Caleb is an experienced data scientist who guides FanThreeSixty's analytics strategy and works to build models to understand fan behavior, helping teams better engage their fans, grow their fan base and make insights-driven business decisions.
This month was the 10th annual Kansas City Developer Conference (KCDC). Thousands of software engineers, developers, data scientists and analysts came together to discuss the latest trends and innovation happening throughout our industry in the heart of the Silicon Prairie. On behalf of FanThreeSixty, I was invited to talk about the work we’re doing to transform sports and entertainment organizations into data-driven entities.

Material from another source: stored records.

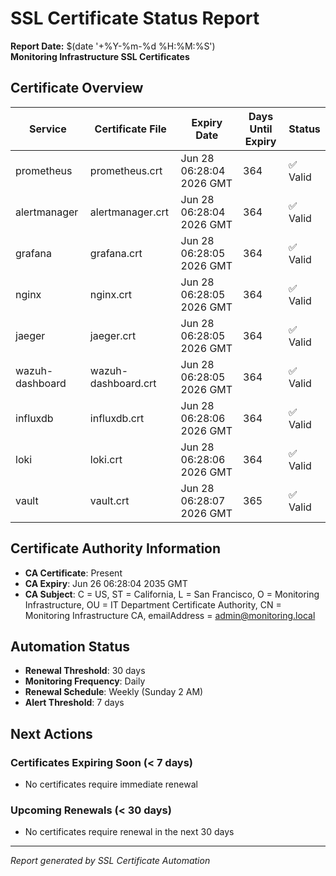 # SSL Certificate Status Report

**Report Date:** $(date '+%Y-%m-%d %H:%M:%S')  
**Monitoring Infrastructure SSL Certificates**

## Certificate Overview

| Service | Certificate File | Expiry Date | Days Until Expiry | Status |
|---------|------------------|-------------|-------------------|---------|
| prometheus | prometheus.crt | Jun 28 06:28:04 2026 GMT | 364 | ✅ Valid |
| alertmanager | alertmanager.crt | Jun 28 06:28:04 2026 GMT | 364 | ✅ Valid |
| grafana | grafana.crt | Jun 28 06:28:05 2026 GMT | 364 | ✅ Valid |
| nginx | nginx.crt | Jun 28 06:28:05 2026 GMT | 364 | ✅ Valid |
| jaeger | jaeger.crt | Jun 28 06:28:05 2026 GMT | 364 | ✅ Valid |
| wazuh-dashboard | wazuh-dashboard.crt | Jun 28 06:28:05 2026 GMT | 364 | ✅ Valid |
| influxdb | influxdb.crt | Jun 28 06:28:06 2026 GMT | 364 | ✅ Valid |
| loki | loki.crt | Jun 28 06:28:06 2026 GMT | 364 | ✅ Valid |
| vault | vault.crt | Jun 28 06:28:07 2026 GMT | 365 | ✅ Valid |

## Certificate Authority Information

- **CA Certificate**: Present
- **CA Expiry**: Jun 26 06:28:04 2035 GMT
- **CA Subject**: C = US, ST = California, L = San Francisco, O = Monitoring Infrastructure, OU = IT Department Certificate Authority, CN = Monitoring Infrastructure CA, emailAddress = admin@monitoring.local

## Automation Status

- **Renewal Threshold**: 30 days
- **Monitoring Frequency**: Daily
- **Renewal Schedule**: Weekly (Sunday 2 AM)
- **Alert Threshold**: 7 days

## Next Actions

### Certificates Expiring Soon (< 7 days)
- No certificates require immediate renewal

### Upcoming Renewals (< 30 days)
- No certificates require renewal in the next 30 days

---
*Report generated by SSL Certificate Automation*
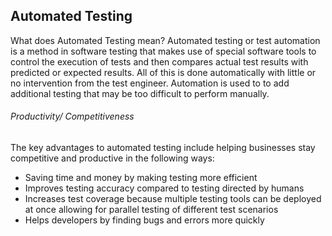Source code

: ## Automated Testing  
What does Automated Testing mean?
Automated testing or test automation is a method in software testing that makes use of special software tools to control the execution of tests and then compares actual test results with predicted or expected results. All of this is done automatically with little or no intervention from the test engineer. Automation is used to to add additional testing that may be too difficult to perform manually.

###### Productivity/ Competitiveness
The key advantages to automated testing include helping businesses stay competitive and productive in the following ways:  
- Saving time and money by making testing more efficient  
- Improves testing accuracy compared to testing directed by humans  
- Increases test coverage because multiple testing tools can be deployed at once allowing for parallel testing of different test scenarios  
- Helps developers by finding bugs and errors more quickly  
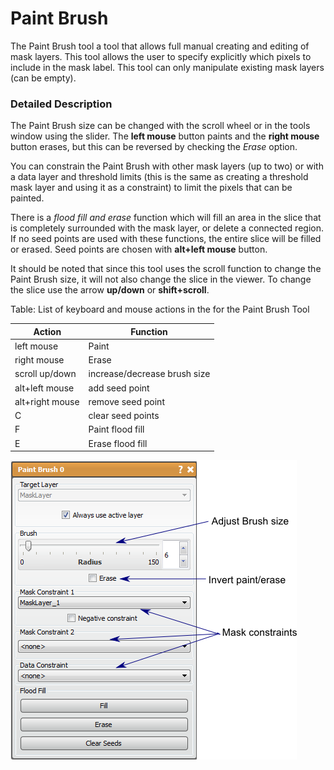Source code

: # Paint Brush

The Paint Brush tool a tool that allows full manual creating and editing of mask layers. This tool allows the user to specify explicitly which pixels to include in the mask label. This tool can only manipulate existing mask layers (can be empty).

### Detailed Description

The Paint Brush size can be changed with the scroll wheel or in the tools window using the slider. The **left mouse** button paints and the **right mouse** button erases, but this can be reversed by checking the *Erase* option.

You can constrain the Paint Brush with other mask layers (up to two) or with a data layer and threshold limits (this is the same as creating a threshold mask layer and using it as a constraint) to limit the pixels that can be painted.

There is a *flood fill and erase* function which will fill an area in the slice that is completely surrounded with the mask layer, or delete a connected region. If no seed points are used with these functions, the entire slice will be filled or erased. Seed points are chosen with **alt+left mouse** button.

It should be noted that since this tool uses the scroll function to change the Paint Brush size, it will not also change the slice in the viewer. To change the slice use the arrow **up/down** or **shift+scroll**.

Table: List of keyboard and mouse actions in the for the Paint Brush Tool

| Action          | Function                     |
| --------------- | ---------------------------- |
| left mouse      | Paint                        |
| right mouse     | Erase                        |
| scroll up/down  | increase/decrease brush size |
| alt+left mouse  | add seed point               |
| alt+right mouse | remove seed point            |
| C               | clear seed points            |
| F               | Paint flood fill             |
| E               | Erase flood fill             |

![alt text](../images/PaintBrushGUI.png)
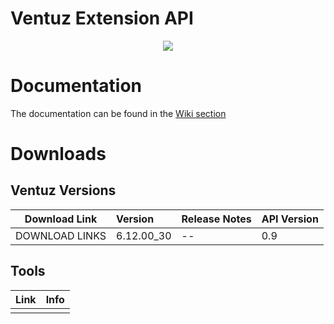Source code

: # Ventuz Extension API
<p align="center">
  <img  src="https://www.ventuz.com/wp-content/uploads/2019/10/ventuz-logo-weiss-300x86.png?x58583">
</p>

# Documentation
The documentation can be found in the [Wiki section](https://github.com/VentuzTechnology/Ventuz.Extension.prerelease/wiki)

# Downloads
## Ventuz Versions
| Download Link        | Version           | Release Notes           | API Version |
| ------------- |:-------------|:-------------|:-------------|
| DOWNLOAD LINKS    | 6.12.00_30 | -- | 0.9 |

## Tools
 Link        | Info           | 
| ------------- |:-------------:| 
|     |   |
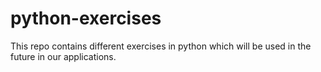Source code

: # python-exercises
This repo contains different exercises in python which will be used in the future in our applications.
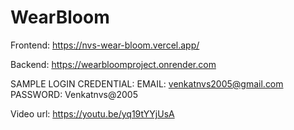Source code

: # WearBloom 

Frontend: https://nvs-wear-bloom.vercel.app/

Backend: https://wearbloomproject.onrender.com

SAMPLE LOGIN CREDENTIAL: 
EMAIL: venkatnvs2005@gmail.com
PASSWORD: Venkatnvs@2005

Video url: https://youtu.be/yq19tYYjUsA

Over the past two months, the data science team and I focused on using predictive analytics to estimate attendance of Sporting Kansas City home games, and how teams beyond the MLS could use these models to drive their overall business strategies. By aggregating information such as weather, goal differential, month, start time and day of game, we accurately predicted attendance within approximately 400 fans.
This information can be used by teams worldwide to modify game day operations, drive marketing efforts, customize game day communications and increase sales efforts. With a portion of tickets going unused by fans, teams lose merchandise and concessions revenue. Over time, this affects a team’s profit per game, which adds up over the course of a season. Our analytics help teams predict and promote games with potentially low attendance, helping to mitigate profit loss.
Currently applicable at the individual fan level, we’re now working to apply this model and our learnings to identify at-risk season ticket members for 2019. At FanThreeSixty, we serve as an extension of our clients’ teams; most don’t have the ability to invest in data science resources. We exist to guide their data transformation, changing the way they act on fan data. We lead them to actionable insights because in today’s economy, it’s not about the big beating the small but the fast beating the slow.
The conference also provided other valuable sessions regarding data science. “The Messy Side of Data Analytics,” presented by Yulan Lin, was a great look at important questions to ask when exploring data — one of the most important and overlooked aspects of data science. A couple great introductory sessions included “Introduction to the R Language and Ecosystem” and “Data Visualization with ggplot2,” both by David Body, which provided a wonderful introduction to the R ecosystem that is frequently used by data scientists.
It’s great to see a community of leaders coming together to pave the way for innovation in Kansas City. One thing is for sure, we’re all working every day to better understand how data and technology can lead to a better understanding of today’s consumers. I can’t wait for the next Kansas City Developer Conference and the new industry trends that’ll derive from this year's work.